RESULTS: Serum AP levels were elevated (≥ upper limit of normal (ULN)) in 16 patients. In multiparametric analysis, elevated serum AP levels were not associated with the primary site, grade, or number or volume of metastases. In multiparametric analysis, progression-free survival was only correlated with grade (p = 0.010) and AP level (p = 0.017).
CONCLUSIONS: Serum AP levels are frequently normal in liver metastases from NET, even in the event of a major tumor burden, and the serum AP level can be of prognostic value.

Introduction

NETs emerging from neuroendocrine cells of the gastrointestinal tract and pancreatic islets are not rare but are frequently found when patients develop metastases[1]. Their clinical course is highly variable[2], and in most cases, the disease is indolent and slowly progressive. Many prognostic factors have been described to better identify patients who will require immediate aggressive treatment versus those who can be treated with long-acting somatostatin analogs[3] or close follow-up. The major prognostic factors are differentiation and the tumor grade defined by the Ki67 index according to Rindi et al classification[4]. Although all grade 3 tumors (Ki67 > 20%) are treated quickly with systemic chemotherapy, the treatment approach is not as clear for grade 1 and 2 tumors. Many other prognostic factors have been proposed for grade 1–2 patients, including the number of liver metastases, tumor slope, primary resection[5], chromogranin A level[6], imaging technique, such as Fluorine-18-fluorodesoxyglucose Positron Emission Tomography (F18-FDG-PET)[7,8] or 68Ga-DOTATOC Positron Emission Tomography/Computed Tomography (68Ga-DOTATOC-PET/CT)[9,10]. In the case of cholestasis, serum alkaline phosphatase (AP) levels are usually elevated either due to alteration of liver function or to extrahepatic dilatation of bile ducts (e.g., tumor, gallstone) but also due to intrahepatic growth of malignant tumors (primary or secondary). In our clinical practice, we have frequently observed patients with liver metastases from gastrointestinal NETs that had normal serum AP levels despite a high hepatic tumor burden. We also observed that normal AP values at diagnosis are often related to indolent, well-differentiated, slowly progressing NETs. The aim of this retrospective study was to compare AP values and tumor burden and to analyze the prognostic value of the AP level in gastrointestinal grade 1 and 2, well-differentiated NET with liver metastases.

Materials and methods

In this retrospective study, we collected data from all patients seen at our institution between January and December of 2013, some for initial diagnosis and others for follow-up of a grade 1 or 2, well-differentiated metastatic NET from a digestive primary tumor with predominant liver metastases. The inclusion criteria were as follows: age greater than 18 years, histological diagnosis of well-differentiated NET and grade 1 or 2 (Ki67 < 20%) after pathologic review of all cases in the RENATEN-TENPath network (French clinical and pathological networks dedicated to NET). Exclusion criteria were bone metastasis, previous or current anticancer treatment (except somatostatin analogs) and previous hepatic (chemo) embolization. At the date of diagnosis of liver metastases, we collected information about the patients’ characteristics (age, sex), tumor parameters (location of the primary tumor, Ki67, and grade), serum AP level and outcome (date of progression and survival). All CT scans were reviewed to semi-quantitatively assess the tumor burden (metastases representing <10%, 10–50% or >50% of the total liver volume) and determine the number of liver metastases (≤ 10 and >10). Radiological follow-up was only based on CT scans every 3 to 6 months and on RECIST 1.1 for evaluation.

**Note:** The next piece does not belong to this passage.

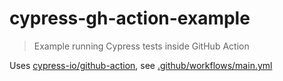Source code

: # cypress-gh-action-example
> Example running Cypress tests inside GitHub Action

Uses [cypress-io/github-action](https://github.com/cypress-io/github-action), see [.github/workflows/main.yml](.github/workflows/main.yml)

Demographic, patient and tumor characteristics at diagnosis were summarized using median and extreme values for quantitative data and counts and percentages for qualitative data. Differences between groups were tested using the Wilcoxon test for continuous variables and the Chi-squared test for categorical variables. The primary objective of this retrospective study was to assess the prognostic value of an elevated serum AP level for disease progression. Initially, logistic regression was applied to test correlations between AP values and other factors with the Wald test when the AP level was considered a categorical variable; linear regression and the Student t-test were used when the AP level was considered a continuous variable. Overall survival (OS) and progression-free survival (PFS) were calculated from the date of diagnosis of liver metastases and the assessment of the serum AP level to the date of death for OS and to disease progression or death from any cause for PFS. Patients free of an event at the end of follow-up were considered censored at the date of the last follow-up.

Prior to data analysis, the serum AP (> 1ULN vs ≤ 1ULN) level and major prognostic factors were categorized using predefined cut-offs: the number of liver metastases (≤10 vs >10), tumor volume (< 10% vs [10%, 50%] vs > 50%), location of the primary tumor (duodenum/pancreas vs other locations) and grade (G2 vs G1). Probabilities for PFS were calculated using the Kaplan-Meier method, and univariate associations between the factors mentioned above were evaluated with the log-rank test. Multivariate Cox proportional hazards regression was used to evaluate the significance of potential prognostic factors.

All statistical analyses were performed using SAS software (Release 9.3, SAS Institute, Inc, Cary, NC). The level of statistical significance was set to 0.05, with no adjustment for multiplicity.

The study was approved by the Paoli-Calmettes Institutional Review Board and registered as PAlcTNE-IPC 2015–024. As this study was retrospective using previously recorded data, no signed consent from patients was required.

Results

In the 12-month period, 49 patients meeting the inclusion/exclusion criteria were included in the analysis. In addition to patients who received loco-regional or systemic treatment, the main reasons for exclusion were the presence of bone metastasis (n = 14), which were frequently observed because bone magnetic resonance imaging (MRI) is systematically performed at diagnosis in our institution, and incomplete data (no initial AP level measurement) in 9 patients.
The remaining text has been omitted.